Allanamientos y secuestro de celulares
Con los elementos reunidos, el fiscal solicitó allanamientos en domicilios vinculados a los dos investigados y requirió el secuestro de teléfonos celulares, computadoras, dispositivos electrónicos, documentación bancaria, comprobantes de operaciones y otros elementos de interés.
También pidió la detención de ambos.
Finalmente, el viernes se concretaron procedimientos en La Merced y Rosario de Lerma, donde los investigadores secuestraron tres teléfonos celulares considerados de interés para la causa.
La investigación continúa y no se descarta la posible participación de otras personas en la maniobra. Además, se dio intervención a la Jefatura de Policía para que se realicen las actuaciones administrativas correspondientes.
Cambios en áreas clave de la Policía
En paralelo al avance de la causa judicial, el Ministerio de Seguridad anunció una revisión de distintas áreas de la fuerza y dispuso cambios en autoridades de la Jefatura Mayor.

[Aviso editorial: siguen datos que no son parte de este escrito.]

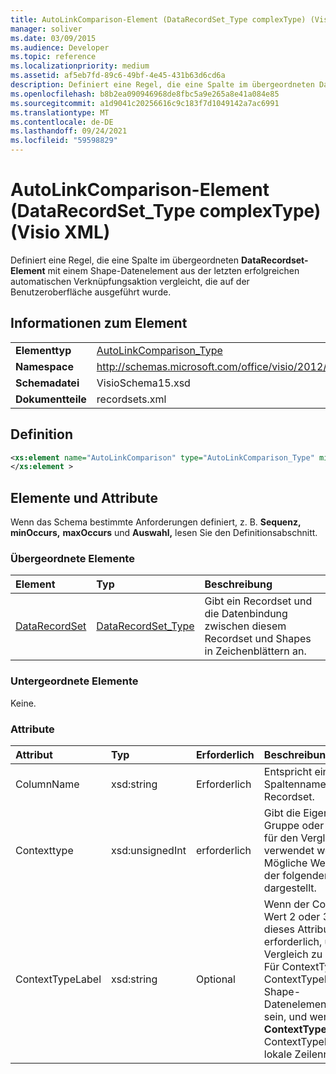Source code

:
 ```yaml
---
title: AutoLinkComparison-Element (DataRecordSet_Type complexType) (Visio XML)
manager: soliver
ms.date: 03/09/2015
ms.audience: Developer
ms.topic: reference
ms.localizationpriority: medium
ms.assetid: af5eb7fd-89c6-49bf-4e45-431b63d6cd6a
description: Definiert eine Regel, die eine Spalte im übergeordneten DataRecordset-Element mit einem Shape-Datenelement aus der letzten erfolgreichen automatischen Verknüpfungsaktion vergleicht, die auf der Benutzeroberfläche ausgeführt wurde.
ms.openlocfilehash: b8b2ea090946968de8fbc5a9e265a8e41a084e85
ms.sourcegitcommit: a1d9041c20256616c9c183f7d1049142a7ac6991
ms.translationtype: MT
ms.contentlocale: de-DE
ms.lasthandoff: 09/24/2021
ms.locfileid: "59598829"
---
```

# <a name="autolinkcomparison-element-datarecordset_type-complextype-visio-xml"></a>AutoLinkComparison-Element (DataRecordSet_Type complexType) (Visio XML)

Definiert eine Regel, die eine Spalte im übergeordneten **DataRecordset-Element** mit einem Shape-Datenelement aus der letzten erfolgreichen automatischen Verknüpfungsaktion vergleicht, die auf der Benutzeroberfläche ausgeführt wurde. 
  
## <a name="element-information"></a>Informationen zum Element

|||
|:-----|:-----|
|**Elementtyp** <br/> |[AutoLinkComparison_Type](autolinkcomparison_type-complextypevisio-xml.md) <br/> |
|**Namespace** <br/> |http://schemas.microsoft.com/office/visio/2012/main  <br/> |
|**Schemadatei** <br/> |VisioSchema15.xsd  <br/> |
|**Dokumentteile** <br/> |recordsets.xml  <br/> |
   
## <a name="definition"></a>Definition

```XML
<xs:element name="AutoLinkComparison" type="AutoLinkComparison_Type" minOccurs="0" maxOccurs="unbounded" >
</xs:element >
```

## <a name="elements-and-attributes"></a>Elemente und Attribute

Wenn das Schema bestimmte Anforderungen definiert, z. B. **Sequenz,** **minOccurs,** **maxOccurs** und **Auswahl,** lesen Sie den Definitionsabschnitt. 
  
### <a name="parent-elements"></a>Übergeordnete Elemente

|**Element**|**Typ**|**Beschreibung**|
|:-----|:-----|:-----|
|[DataRecordSet](datarecordset-element-datarecordsets_type-complextypevisio-xml.md) <br/> |[DataRecordSet_Type](datarecordset_type-complextypevisio-xml.md) <br/> |Gibt ein Recordset und die Datenbindung zwischen diesem Recordset und Shapes in Zeichenblättern an.  <br/> |
   
### <a name="child-elements"></a>Untergeordnete Elemente

Keine.
  
### <a name="attributes"></a>Attribute

|**Attribut**|**Typ**|**Erforderlich**|**Beschreibung**|**Mögliche Werte**|
|:-----|:-----|:-----|:-----|:-----|
|ColumnName  <br/> |xsd:string  <br/> |Erforderlich  <br/> |Entspricht einem Spaltennamen im ADO-Recordset.  <br/> |Werte des Typs "xsd:string".  <br/> |
|Contexttype  <br/> |xsd:unsignedInt  <br/> |erforderlich  <br/> |Gibt die Eigenschaften der Gruppe oder Form an, die für den Vergleich verwendet werden soll. Mögliche Werte sind in der folgenden Tabelle dargestellt.  <br/> |Werte des Typs "xsd:unsignedInt".  <br/> |
|ContextTypeLabel  <br/> |xsd:string  <br/> |Optional  <br/> |Wenn der ContextType-Wert 2 oder 3 ist, ist dieses Attribut erforderlich, um einen Vergleich zu definieren. Für ContextType = 2 muss ContextTypeLabel die Shape-Datenelementbeschriftung sein, und wenn **ContextType** = 3 ist, muss ContextTypeLabel der lokale Zeilenname sein.  <br/> |Werte des Typs "xsd:string".  <br/> |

El ministro Nicolás Avellaneda informó modificaciones en la Dirección General de Recursos Humanos, División Incorporación y Selección de Personal, Dirección General de Administración y Finanzas y Dirección de Prensa y Relaciones Institucionales.
Las nuevas autoridades designadas son Sergio David Perea, en Recursos Humanos; Mariela Vargas, en Incorporación y Selección de Personal; Jesús Tolaba, en Administración y Finanzas; y Cristian Aguilera, en Prensa y Difusión.
Además, se dispuso la realización de auditorías en distintas áreas policiales, con el objetivo de revisar procedimientos, evaluar su funcionamiento y elaborar los informes correspondientes.
El caso judicial y la revisión interna avanzan por carriles paralelos, mientras la Justicia busca determinar si existió una maniobra organizada para obtener dinero mediante la promesa de gestionar cambios de destino dentro de la Policía.